Add RCU read bindings (#143) and each_process() iterator #250

geofft · 2020-08-17T04:49:19Z

Add an RcuReadGuard object for calling functions that expect to be
RCU-protected, and add a Rust equivalent of for_each_process and very
light task_struct bindings sufficient to write a simple test/demo.

geofft · 2020-08-17T04:52:43Z

Obviously the test case needs work but I'd like some feedback on this design. I'm liking it, but at this point I've made myself familiar with how RCU works :)

nelhage · 2020-08-17T05:40:28Z

tests/for-each-process/src/lib.rs

+    ) -> linux_kernel_module::KernelResult<()> {
+        let g = rcu::RcuReadGuard::new();
+        for mut p in sched::each_process(&g) {
+            buf.write(&p.comm())?;


Writing to a user pointer can sleep, right, so this is incorrect, since you may sleep during an RCU read-side critical section?

Yeah I think you're right. How would you do this in C? Make a local variable, fill it in, and then copy_to_user after rcu_read_unlock?

I can do that, I'm not sure how to get Rust to catch it, and I'm curious if Sparse would have caught it.

Note that this is tricky, since in the kernel we usually want to avoid dynamically-sized allocation if we can (especially with lengths under user control), so copying the entire output into memory is frowned upon, but also, once we rcu_read_unlock, we can't guarantee our struct task_struct * linked list doesn't change out from under us.

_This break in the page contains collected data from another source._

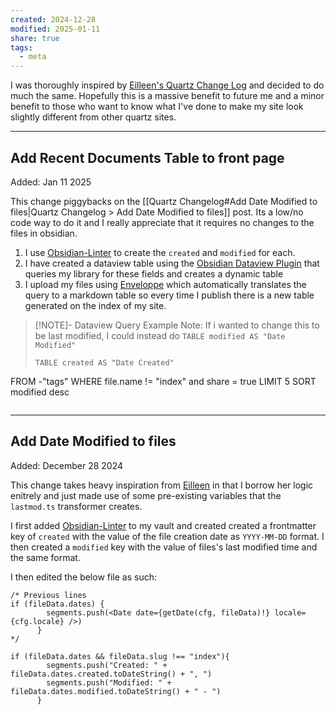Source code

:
 ```yaml
---
created: 2024-12-28
modified: 2025-01-11
share: true
tags:
  - meta
---
```

I was thoroughly inspired by [Eilleen's Quartz Change Log](https://quartz.eilleeenz.com/Quartz-customization-log) and decided to do much the same. Hopefully this is a massive benefit to future me and a minor benefit to those who want to know what I've done to make my site look slightly different from other quartz sites.

---
## Add Recent Documents Table to front page
Added: Jan 11 2025

This change piggybacks on the [[Quartz Changelog#Add Date Modified to files|Quartz Changelog > Add Date Modified to files]] post. Its a low/no code way to do it and I really appreciate that it requires no changes to the files in obsidian.

1. I use  [Obsidian-Linter](https://github.com/platers/obsidian-linter) to create the `created` and `modified` for each.
2. I have created a dataview table using the [Obsidian Dataview Plugin](https://github.com/blacksmithgu/obsidian-dataview) that queries my library for these fields and creates a dynamic table
3. I upload my files using [Enveloppe](https://github.com/Enveloppe/obsidian-enveloppe) which automatically translates the query to a markdown table so every time I publish there is a new table generated on the index of my site. 
> [!NOTE]- Dataview Query Example
>Note: If i wanted to change this to be last modified, I could instead do `TABLE modified AS "Date Modified"`
> ```
> TABLE created AS "Date Created"
FROM -"tags"
WHERE file.name != "index" and share = true
LIMIT 5
SORT modified desc
> ```

---
## Add Date Modified to files
Added: December 28 2024

This change takes heavy inspiration from [Eilleen](https://www.stevensmith.me/Documentation/Quartz-Meta-Changelog#add-date-modified-to-files) in that I borrow her logic enitrely and just made use of some pre-existing variables that the `lastmod.ts` transformer creates.

I first added [Obsidian-Linter](https://github.com/platers/obsidian-linter) to my vault and created created a frontmatter key of `created` with the value of the file creation date as `YYYY-MM-DD` format. I then created a `modified` key with the value of files's last modified time and the same format.

I then edited the below file as such:

```tsx title="quartz/components/ContentMeta.tsx"
/* Previous lines
if (fileData.dates) {
        segments.push(<Date date={getDate(cfg, fileData)!} locale={cfg.locale} />)
      }    
*/

if (fileData.dates && fileData.slug !== "index"){
        segments.push("Created: " + fileData.dates.created.toDateString() + ", ")
        segments.push("Modified: " + fileData.dates.modified.toDateString() + " - ")
      }
```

In practice, something like this would probably be built on the seq_file abstraction. seq_file users have a "position" abstraction that they must use to track progress through their underlying data source, and in practice, the seq_file infrastructure implements a single-page bounce buffer that callers write into (one page at a time), and then seq_file copies that back to userspace.

But wait, you might ask, how do you use that position abstraction to keep your position in the task_struct linked list across each page of data? Do you have to get_task_struct the current finger into the list?

Well, no, and in fact that would be illegal, since it would allow userspace to construct a long-lived reference to a task by opening your file, advancing through it with small reads until it got to the point you wanted, and then just sitting on the fd. By sending that fd to another process you could construct a circular list of task references, which is no go.

So instead, you would just keep your cursor as an integer "index into the task list", and, each time you were called upon to return another page of data, you would start with init_task and advance N tasks forward and resume printing.

This is, you may note, both (a) quadratic, and (b) racy.

And yes, this is how almost every file in /proc works; If you read (e.g.) /proc/mounts and it takes more than a single read() call to return the full contents, you can miss mount entries, even ones that existed continually for the entire open/read/read/close cycle, if there are concurrent mounts and unmounts.

This was a fun day at Ksplice

I switched to printk, which one hopes is safe from RCU context. (Our println! is heap-free.)

Yeah, printk is safe in any context, even really hostile ones like NMIs or stop_machine

alex

Is there a good reference on RCUs to get up to speed?

@nelhage's comment leaves me a bit concerned that it's incredibly easy to accidentally violate the rules leading to deadlocks. Is that just life in C as well?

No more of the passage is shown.